The answer consists solely of the data below, reproduced exactly.
===== Source records
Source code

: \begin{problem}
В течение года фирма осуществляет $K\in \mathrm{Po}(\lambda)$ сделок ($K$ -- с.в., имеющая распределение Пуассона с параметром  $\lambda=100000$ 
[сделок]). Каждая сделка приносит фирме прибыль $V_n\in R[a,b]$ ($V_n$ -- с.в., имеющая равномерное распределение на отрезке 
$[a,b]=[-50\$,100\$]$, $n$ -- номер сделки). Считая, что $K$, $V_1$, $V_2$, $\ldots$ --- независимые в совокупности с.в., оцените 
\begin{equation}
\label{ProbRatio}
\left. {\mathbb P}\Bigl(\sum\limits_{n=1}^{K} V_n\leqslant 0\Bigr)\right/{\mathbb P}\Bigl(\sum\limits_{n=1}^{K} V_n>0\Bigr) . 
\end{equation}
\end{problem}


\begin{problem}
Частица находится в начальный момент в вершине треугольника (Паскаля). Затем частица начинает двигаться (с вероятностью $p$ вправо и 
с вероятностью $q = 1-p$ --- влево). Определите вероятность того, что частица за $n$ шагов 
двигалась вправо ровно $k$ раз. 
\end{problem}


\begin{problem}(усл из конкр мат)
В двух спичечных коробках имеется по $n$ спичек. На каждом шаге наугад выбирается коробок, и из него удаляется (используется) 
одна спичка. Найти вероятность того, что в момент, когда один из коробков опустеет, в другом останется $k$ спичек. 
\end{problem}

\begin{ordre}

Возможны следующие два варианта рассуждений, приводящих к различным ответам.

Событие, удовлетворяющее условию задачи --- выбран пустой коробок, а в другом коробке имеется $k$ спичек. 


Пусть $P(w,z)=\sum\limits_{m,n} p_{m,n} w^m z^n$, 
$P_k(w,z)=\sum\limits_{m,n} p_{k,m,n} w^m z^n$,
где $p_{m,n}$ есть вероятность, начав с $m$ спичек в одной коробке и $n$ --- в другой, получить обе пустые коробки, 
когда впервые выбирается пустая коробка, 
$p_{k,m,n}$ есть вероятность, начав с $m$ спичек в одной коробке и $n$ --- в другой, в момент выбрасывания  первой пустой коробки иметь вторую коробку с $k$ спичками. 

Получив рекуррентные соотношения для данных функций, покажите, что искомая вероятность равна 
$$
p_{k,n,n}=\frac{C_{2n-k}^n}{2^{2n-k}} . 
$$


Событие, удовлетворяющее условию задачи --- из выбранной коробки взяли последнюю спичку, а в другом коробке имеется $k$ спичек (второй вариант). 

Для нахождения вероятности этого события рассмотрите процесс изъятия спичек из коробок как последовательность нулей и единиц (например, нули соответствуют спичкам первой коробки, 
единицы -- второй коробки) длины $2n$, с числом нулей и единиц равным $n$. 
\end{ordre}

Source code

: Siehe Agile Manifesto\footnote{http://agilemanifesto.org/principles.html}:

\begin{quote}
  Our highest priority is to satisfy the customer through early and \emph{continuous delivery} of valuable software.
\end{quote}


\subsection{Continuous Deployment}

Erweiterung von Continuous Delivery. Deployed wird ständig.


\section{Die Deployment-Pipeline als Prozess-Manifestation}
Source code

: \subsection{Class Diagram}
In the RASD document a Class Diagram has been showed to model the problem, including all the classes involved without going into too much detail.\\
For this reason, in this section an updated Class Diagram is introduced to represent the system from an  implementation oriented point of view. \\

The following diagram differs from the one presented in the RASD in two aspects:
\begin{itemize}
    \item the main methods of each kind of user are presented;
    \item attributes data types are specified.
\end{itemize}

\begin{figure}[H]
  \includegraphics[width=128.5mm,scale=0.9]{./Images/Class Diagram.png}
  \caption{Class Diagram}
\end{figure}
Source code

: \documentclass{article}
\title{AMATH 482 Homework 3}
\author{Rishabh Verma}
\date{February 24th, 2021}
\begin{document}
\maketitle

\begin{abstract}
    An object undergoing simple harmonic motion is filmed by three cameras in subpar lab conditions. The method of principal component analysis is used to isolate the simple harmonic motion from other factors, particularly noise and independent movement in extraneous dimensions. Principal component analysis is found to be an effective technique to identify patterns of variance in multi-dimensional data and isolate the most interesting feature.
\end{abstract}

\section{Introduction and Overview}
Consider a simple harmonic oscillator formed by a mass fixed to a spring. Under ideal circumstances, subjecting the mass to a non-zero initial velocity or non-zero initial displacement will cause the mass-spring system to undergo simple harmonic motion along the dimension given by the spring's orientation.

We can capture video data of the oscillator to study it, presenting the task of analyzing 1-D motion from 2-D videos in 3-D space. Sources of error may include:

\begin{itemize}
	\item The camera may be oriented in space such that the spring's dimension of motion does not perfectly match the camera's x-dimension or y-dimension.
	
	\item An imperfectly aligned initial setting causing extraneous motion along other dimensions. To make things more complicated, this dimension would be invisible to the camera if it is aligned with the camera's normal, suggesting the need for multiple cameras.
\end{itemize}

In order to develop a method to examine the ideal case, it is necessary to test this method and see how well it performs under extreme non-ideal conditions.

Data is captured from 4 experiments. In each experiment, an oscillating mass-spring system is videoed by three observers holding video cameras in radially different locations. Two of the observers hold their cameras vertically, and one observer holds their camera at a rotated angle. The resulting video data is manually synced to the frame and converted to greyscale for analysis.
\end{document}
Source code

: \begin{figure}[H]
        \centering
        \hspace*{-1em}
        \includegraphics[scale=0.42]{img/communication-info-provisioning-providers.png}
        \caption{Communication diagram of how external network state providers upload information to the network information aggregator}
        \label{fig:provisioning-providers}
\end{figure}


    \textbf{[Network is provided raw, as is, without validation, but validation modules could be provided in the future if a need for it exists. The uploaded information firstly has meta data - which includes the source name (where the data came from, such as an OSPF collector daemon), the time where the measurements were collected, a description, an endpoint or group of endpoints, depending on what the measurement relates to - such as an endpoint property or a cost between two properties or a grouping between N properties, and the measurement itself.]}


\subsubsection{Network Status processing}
==========
Solution for this exercise -
Source code

: \begin{problem}
В течение года фирма осуществляет $K\in \mathrm{Po}(\lambda)$ сделок ($K$ -- с.в., имеющая распределение Пуассона с параметром  $\lambda=100000$ 
[сделок]). Каждая сделка приносит фирме прибыль $V_n\in R[a,b]$ ($V_n$ -- с.в., имеющая равномерное распределение на отрезке 
$[a,b]=[-50\$,100\$]$, $n$ -- номер сделки). Считая, что $K$, $V_1$, $V_2$, $\ldots$ --- независимые в совокупности с.в., оцените 
\begin{equation}
\label{ProbRatio}
\left. {\mathbb P}\Bigl(\sum\limits_{n=1}^{K} V_n\leqslant 0\Bigr)\right/{\mathbb P}\Bigl(\sum\limits_{n=1}^{K} V_n>0\Bigr) . 
\end{equation}
\end{problem}


\begin{problem}
Частица находится в начальный момент в вершине треугольника (Паскаля). Затем частица начинает двигаться (с вероятностью $p$ вправо и 
с вероятностью $q = 1-p$ --- влево). Определите вероятность того, что частица за $n$ шагов 
двигалась вправо ровно $k$ раз. 
\end{problem}


\begin{problem}(усл из конкр мат)
В двух спичечных коробках имеется по $n$ спичек. На каждом шаге наугад выбирается коробок, и из него удаляется (используется) 
одна спичка. Найти вероятность того, что в момент, когда один из коробков опустеет, в другом останется $k$ спичек. 
\end{problem}

\begin{ordre}

Возможны следующие два варианта рассуждений, приводящих к различным ответам.

Событие, удовлетворяющее условию задачи --- выбран пустой коробок, а в другом коробке имеется $k$ спичек. 


Пусть $P(w,z)=\sum\limits_{m,n} p_{m,n} w^m z^n$, 
$P_k(w,z)=\sum\limits_{m,n} p_{k,m,n} w^m z^n$,
где $p_{m,n}$ есть вероятность, начав с $m$ спичек в одной коробке и $n$ --- в другой, получить обе пустые коробки, 
когда впервые выбирается пустая коробка, 
$p_{k,m,n}$ есть вероятность, начав с $m$ спичек в одной коробке и $n$ --- в другой, в момент выбрасывания  первой пустой коробки иметь вторую коробку с $k$ спичками. 

Получив рекуррентные соотношения для данных функций, покажите, что искомая вероятность равна 
$$
p_{k,n,n}=\frac{C_{2n-k}^n}{2^{2n-k}} . 
$$


Событие, удовлетворяющее условию задачи --- из выбранной коробки взяли последнюю спичку, а в другом коробке имеется $k$ спичек (второй вариант). 

Для нахождения вероятности этого события рассмотрите процесс изъятия спичек из коробок как последовательность нулей и единиц (например, нули соответствуют спичкам первой коробки, 
единицы -- второй коробки) длины $2n$, с числом нулей и единиц равным $n$. 
\end{ordre}

Source code

: Siehe Agile Manifesto\footnote{http://agilemanifesto.org/principles.html}:

\begin{quote}
  Our highest priority is to satisfy the customer through early and \emph{continuous delivery} of valuable software.
\end{quote}


\subsection{Continuous Deployment}

Erweiterung von Continuous Delivery. Deployed wird ständig.


\section{Die Deployment-Pipeline als Prozess-Manifestation}
Source code

: \subsection{Class Diagram}
In the RASD document a Class Diagram has been showed to model the problem, including all the classes involved without going into too much detail.\\
For this reason, in this section an updated Class Diagram is introduced to represent the system from an  implementation oriented point of view. \\

The following diagram differs from the one presented in the RASD in two aspects:
\begin{itemize}
    \item the main methods of each kind of user are presented;
    \item attributes data types are specified.
\end{itemize}

\begin{figure}[H]
  \includegraphics[width=128.5mm,scale=0.9]{./Images/Class Diagram.png}
  \caption{Class Diagram}
\end{figure}
Source code

: \documentclass{article}
\title{AMATH 482 Homework 3}
\author{Rishabh Verma}
\date{February 24th, 2021}
\begin{document}
\maketitle

\begin{abstract}
    An object undergoing simple harmonic motion is filmed by three cameras in subpar lab conditions. The method of principal component analysis is used to isolate the simple harmonic motion from other factors, particularly noise and independent movement in extraneous dimensions. Principal component analysis is found to be an effective technique to identify patterns of variance in multi-dimensional data and isolate the most interesting feature.
\end{abstract}

\section{Introduction and Overview}
Consider a simple harmonic oscillator formed by a mass fixed to a spring. Under ideal circumstances, subjecting the mass to a non-zero initial velocity or non-zero initial displacement will cause the mass-spring system to undergo simple harmonic motion along the dimension given by the spring's orientation.

We can capture video data of the oscillator to study it, presenting the task of analyzing 1-D motion from 2-D videos in 3-D space. Sources of error may include:

\begin{itemize}
	\item The camera may be oriented in space such that the spring's dimension of motion does not perfectly match the camera's x-dimension or y-dimension.
	
	\item An imperfectly aligned initial setting causing extraneous motion along other dimensions. To make things more complicated, this dimension would be invisible to the camera if it is aligned with the camera's normal, suggesting the need for multiple cameras.
\end{itemize}

In order to develop a method to examine the ideal case, it is necessary to test this method and see how well it performs under extreme non-ideal conditions.

Data is captured from 4 experiments. In each experiment, an oscillating mass-spring system is videoed by three observers holding video cameras in radially different locations. Two of the observers hold their cameras vertically, and one observer holds their camera at a rotated angle. The resulting video data is manually synced to the frame and converted to greyscale for analysis.
\end{document}
Source code

: \begin{figure}[H]
        \centering
        \hspace*{-1em}
        \includegraphics[scale=0.42]{img/communication-info-provisioning-providers.png}
        \caption{Communication diagram of how external network state providers upload information to the network information aggregator}
        \label{fig:provisioning-providers}
\end{figure}


    \textbf{[Network is provided raw, as is, without validation, but validation modules could be provided in the future if a need for it exists. The uploaded information firstly has meta data - which includes the source name (where the data came from, such as an OSPF collector daemon), the time where the measurements were collected, a description, an endpoint or group of endpoints, depending on what the measurement relates to - such as an endpoint property or a cost between two properties or a grouping between N properties, and the measurement itself.]}


\subsubsection{Network Status processing}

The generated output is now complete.